# Absorption and Multiple Scattering Correction

## General aspects

When neutrons travel into the sample, there are multiple types of events that can happen, and two typical ones are scattering and absorption. Specifically concerning the scattering event, there are also two types -- single scattering and multiple scattering. Fundamentally, it is only the single scattering event that we are concerned about for extracting structural information, in a general sense. Therefore, in practice, we need to correct for both the absorption and multiple scattering effects. With this regard, the Mantid concept page as in Ref. {cite}`mantid_abs_ms` presents a nice summary about the undelying principles and the practical implementation in Mantid framework. On top of that, the derivation of the Paalman-Pings scheme for the absorption correction is detailed below.
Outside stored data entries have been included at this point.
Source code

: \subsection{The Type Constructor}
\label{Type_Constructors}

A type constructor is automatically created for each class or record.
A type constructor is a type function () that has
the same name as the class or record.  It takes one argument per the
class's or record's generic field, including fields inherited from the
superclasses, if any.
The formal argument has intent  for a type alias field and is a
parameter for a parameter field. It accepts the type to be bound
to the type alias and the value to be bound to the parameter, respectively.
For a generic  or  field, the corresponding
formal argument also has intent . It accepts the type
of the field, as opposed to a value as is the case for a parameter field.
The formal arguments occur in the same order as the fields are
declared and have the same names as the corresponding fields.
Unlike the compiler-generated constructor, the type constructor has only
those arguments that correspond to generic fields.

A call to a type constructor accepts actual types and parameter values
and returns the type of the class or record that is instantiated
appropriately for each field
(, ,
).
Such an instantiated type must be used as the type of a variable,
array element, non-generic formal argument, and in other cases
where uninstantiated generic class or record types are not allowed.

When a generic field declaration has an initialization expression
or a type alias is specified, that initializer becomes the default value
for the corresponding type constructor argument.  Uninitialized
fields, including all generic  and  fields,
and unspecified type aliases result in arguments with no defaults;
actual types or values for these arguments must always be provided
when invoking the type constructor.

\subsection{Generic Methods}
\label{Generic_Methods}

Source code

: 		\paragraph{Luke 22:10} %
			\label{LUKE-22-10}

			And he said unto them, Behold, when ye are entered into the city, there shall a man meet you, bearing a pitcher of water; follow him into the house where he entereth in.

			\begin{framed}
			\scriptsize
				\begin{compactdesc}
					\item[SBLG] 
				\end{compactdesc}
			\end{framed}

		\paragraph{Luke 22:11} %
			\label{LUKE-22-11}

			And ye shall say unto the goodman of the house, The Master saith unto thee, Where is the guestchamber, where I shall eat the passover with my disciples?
First, the complete expression of the full Paalman-Pings formulation is as follows,

$$\begin{align}I_{S+C}^{E} = I_{S}A_{S,SC} + I_{C}A_{C,SC} + I_{SC}A_{SC,SC}\tag{1}\end{align}$$

where,

- $S$ for sample, $C$ for container

- $I_{S+C}^{E}$ experimentally measured intensity from $S+C$.

- $I_S$ theoretical intensity from the isolated sample.

- $I_C$ theoretical intensity from the isolated container.

- $I_{SC}$ theoretical intensity from the correlated sample and container interface.

- $A_{S,SC}$ is the absorption factor for scattering in the sample region and absorption by the sample and container.

- $A_{C,SC}$ is the absorption factor for scattering in the container region and absorption by the sample and container.

- $A_{AC,SC}$ is the absorption factor for scattering in the correlated sample and container interface and absorption by the sample and container.

Ignoring the contribution from the correlated interface between the sample and container, the exression can be simplified to,

$$\begin{align}I_{S+C}^{E} = I_{S}A_{S,SC} + I_{C}A_{C,SC}\tag{2}\end{align}$$

For the empty container measurement, one has,

$$I_C^E = I_CA_{C,C} \Rightarrow I_C = \frac{1}{A_{C,C}}I_C^E\tag{3}$$

where,

- $I_C^E$ experimentally measured intensity from $S+C$experimentally measured intensity from $C$.

- $A_{C,C}$ is the absorption factor for scattering in the container region and absorption by the container.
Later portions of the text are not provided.